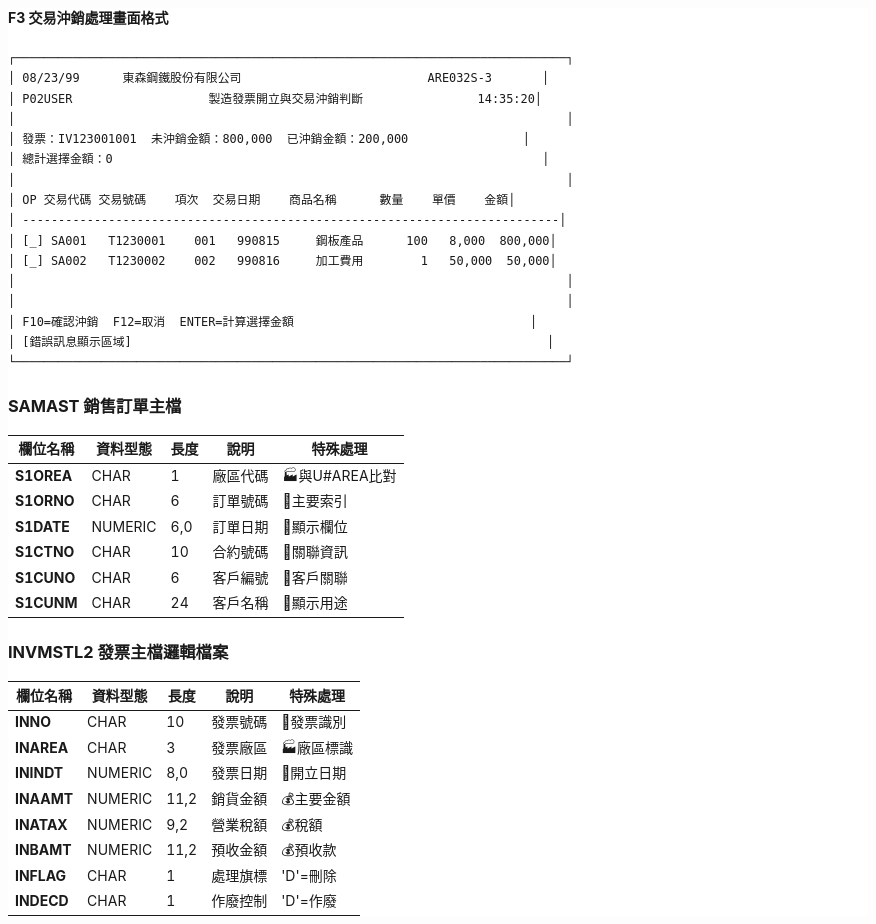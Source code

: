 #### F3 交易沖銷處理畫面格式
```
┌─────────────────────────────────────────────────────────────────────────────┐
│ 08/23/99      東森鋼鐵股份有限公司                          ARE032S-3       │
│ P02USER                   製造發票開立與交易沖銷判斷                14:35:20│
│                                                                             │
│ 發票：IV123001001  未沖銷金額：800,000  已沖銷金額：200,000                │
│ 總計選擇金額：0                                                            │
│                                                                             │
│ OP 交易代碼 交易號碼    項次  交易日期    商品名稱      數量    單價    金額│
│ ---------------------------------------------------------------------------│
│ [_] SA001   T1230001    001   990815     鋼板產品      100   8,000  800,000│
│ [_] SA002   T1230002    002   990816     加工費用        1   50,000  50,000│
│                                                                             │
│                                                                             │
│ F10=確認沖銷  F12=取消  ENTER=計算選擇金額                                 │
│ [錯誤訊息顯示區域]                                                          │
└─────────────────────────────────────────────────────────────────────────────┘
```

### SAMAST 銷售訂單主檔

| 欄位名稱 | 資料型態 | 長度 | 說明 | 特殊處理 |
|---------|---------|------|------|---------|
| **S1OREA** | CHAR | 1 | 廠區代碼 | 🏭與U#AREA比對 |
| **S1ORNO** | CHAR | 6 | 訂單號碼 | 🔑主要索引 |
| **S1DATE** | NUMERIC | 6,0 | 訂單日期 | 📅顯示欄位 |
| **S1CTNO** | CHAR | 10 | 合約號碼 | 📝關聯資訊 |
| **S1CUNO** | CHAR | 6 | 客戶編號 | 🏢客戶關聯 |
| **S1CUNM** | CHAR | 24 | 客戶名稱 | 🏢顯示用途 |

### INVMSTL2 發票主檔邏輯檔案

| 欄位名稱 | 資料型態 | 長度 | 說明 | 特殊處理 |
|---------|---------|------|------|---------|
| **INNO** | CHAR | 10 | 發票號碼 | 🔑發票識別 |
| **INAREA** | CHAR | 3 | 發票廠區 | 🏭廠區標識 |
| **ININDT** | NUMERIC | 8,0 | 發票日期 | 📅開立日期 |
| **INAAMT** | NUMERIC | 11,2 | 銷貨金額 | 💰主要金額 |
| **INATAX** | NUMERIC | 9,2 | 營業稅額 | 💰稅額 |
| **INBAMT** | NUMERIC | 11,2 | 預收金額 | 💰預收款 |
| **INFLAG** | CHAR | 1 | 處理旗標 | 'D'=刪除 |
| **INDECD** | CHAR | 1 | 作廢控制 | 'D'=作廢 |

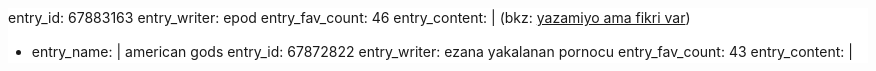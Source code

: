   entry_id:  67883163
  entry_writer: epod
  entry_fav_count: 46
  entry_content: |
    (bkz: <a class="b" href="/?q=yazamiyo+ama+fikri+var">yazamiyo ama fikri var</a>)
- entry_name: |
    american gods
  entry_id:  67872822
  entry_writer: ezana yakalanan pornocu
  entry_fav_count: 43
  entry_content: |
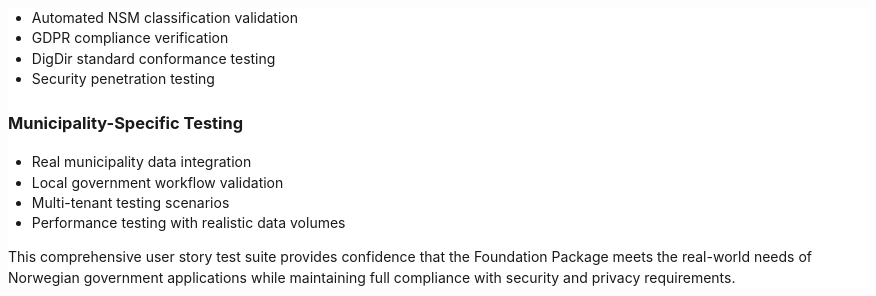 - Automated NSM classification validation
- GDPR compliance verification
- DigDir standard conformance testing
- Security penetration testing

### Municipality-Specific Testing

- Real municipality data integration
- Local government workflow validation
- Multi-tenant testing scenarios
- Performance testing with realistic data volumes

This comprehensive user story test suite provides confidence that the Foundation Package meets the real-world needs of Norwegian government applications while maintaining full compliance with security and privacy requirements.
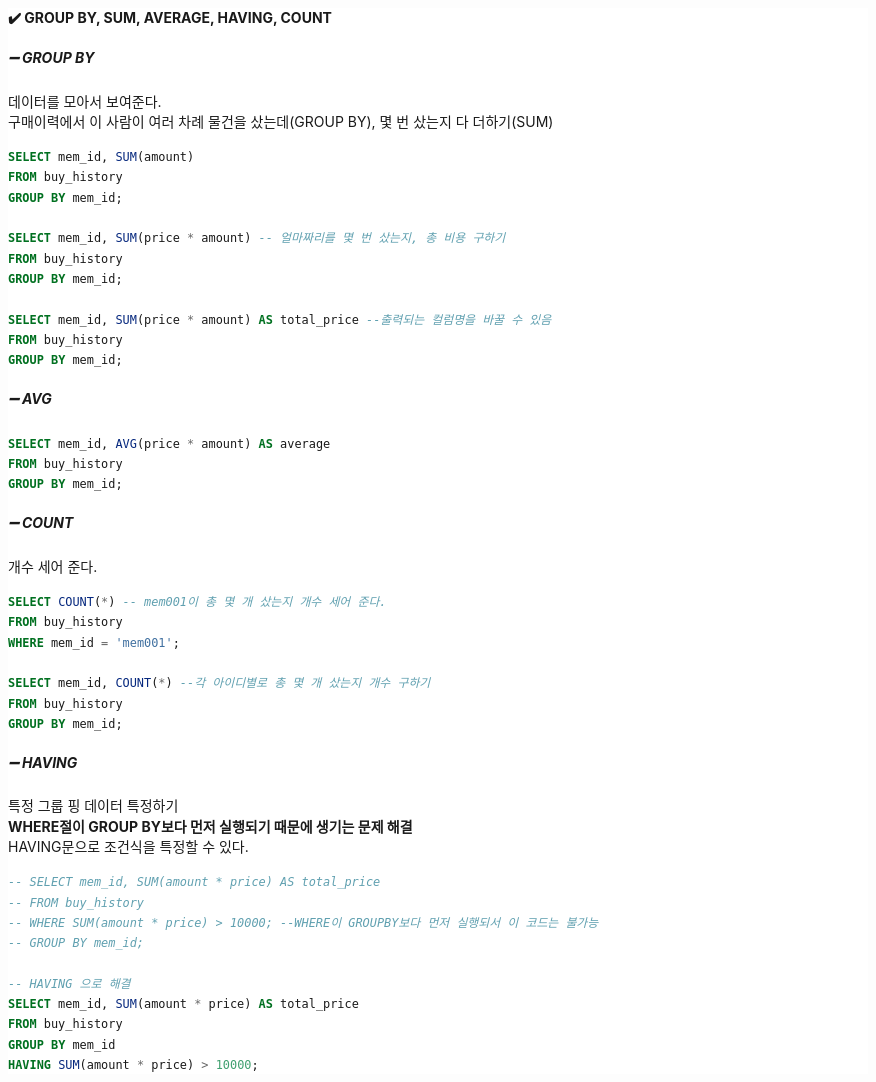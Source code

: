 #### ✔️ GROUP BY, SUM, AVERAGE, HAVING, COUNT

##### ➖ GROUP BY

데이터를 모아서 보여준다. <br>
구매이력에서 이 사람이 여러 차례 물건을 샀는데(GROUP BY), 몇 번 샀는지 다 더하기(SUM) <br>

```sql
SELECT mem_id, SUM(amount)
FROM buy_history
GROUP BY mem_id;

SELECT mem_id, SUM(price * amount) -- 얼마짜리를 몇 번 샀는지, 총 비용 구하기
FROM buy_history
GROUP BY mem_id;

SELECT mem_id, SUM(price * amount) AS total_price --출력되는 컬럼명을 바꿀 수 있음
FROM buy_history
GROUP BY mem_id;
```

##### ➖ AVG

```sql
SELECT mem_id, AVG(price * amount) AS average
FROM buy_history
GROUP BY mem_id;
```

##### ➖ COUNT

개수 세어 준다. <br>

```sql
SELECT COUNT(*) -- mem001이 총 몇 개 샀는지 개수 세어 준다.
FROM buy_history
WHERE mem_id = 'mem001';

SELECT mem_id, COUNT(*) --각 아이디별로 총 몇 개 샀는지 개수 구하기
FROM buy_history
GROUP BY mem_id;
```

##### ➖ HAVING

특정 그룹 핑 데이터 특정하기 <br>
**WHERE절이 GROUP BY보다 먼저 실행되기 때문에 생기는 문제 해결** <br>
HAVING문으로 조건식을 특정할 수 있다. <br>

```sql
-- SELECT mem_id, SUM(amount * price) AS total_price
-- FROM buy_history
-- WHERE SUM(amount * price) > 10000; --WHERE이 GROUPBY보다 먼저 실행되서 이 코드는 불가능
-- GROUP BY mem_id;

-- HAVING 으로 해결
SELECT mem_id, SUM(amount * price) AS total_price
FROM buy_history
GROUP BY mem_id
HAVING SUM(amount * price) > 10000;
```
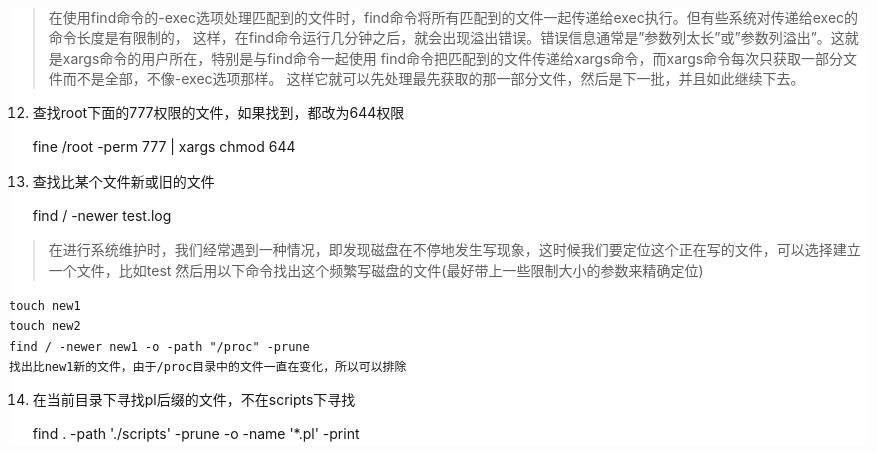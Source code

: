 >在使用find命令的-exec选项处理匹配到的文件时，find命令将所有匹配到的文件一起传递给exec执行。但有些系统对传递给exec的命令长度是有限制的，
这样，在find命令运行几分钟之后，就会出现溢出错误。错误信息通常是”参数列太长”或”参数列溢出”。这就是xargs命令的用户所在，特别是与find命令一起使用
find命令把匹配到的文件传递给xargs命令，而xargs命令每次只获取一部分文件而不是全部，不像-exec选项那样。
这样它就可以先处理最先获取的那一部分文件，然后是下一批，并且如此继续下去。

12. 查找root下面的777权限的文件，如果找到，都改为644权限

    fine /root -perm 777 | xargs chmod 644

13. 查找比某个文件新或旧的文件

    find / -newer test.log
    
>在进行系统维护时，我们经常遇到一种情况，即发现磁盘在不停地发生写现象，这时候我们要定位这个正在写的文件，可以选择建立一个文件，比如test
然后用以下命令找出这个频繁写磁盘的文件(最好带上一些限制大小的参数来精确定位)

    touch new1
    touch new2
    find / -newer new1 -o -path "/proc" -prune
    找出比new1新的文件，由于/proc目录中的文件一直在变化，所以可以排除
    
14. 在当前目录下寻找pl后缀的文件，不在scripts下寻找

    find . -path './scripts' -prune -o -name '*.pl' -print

·····

Work to complete ::
Pictures in the entries do not go into the copy. Print only the lines starting at the one containing "entry_writer: epod" and ending at the one containing "- Automated NSM classification validation", exactly as they appear.

Completed exercise ::
  entry_writer: epod
  entry_fav_count: 46
  entry_content: |
    (bkz: <a class="b" href="/?q=yazamiyo+ama+fikri+var">yazamiyo ama fikri var</a>)
- entry_name: |
    american gods
  entry_id:  67872822
  entry_writer: ezana yakalanan pornocu
  entry_fav_count: 43
  entry_content: |
 - Automated NSM classification validation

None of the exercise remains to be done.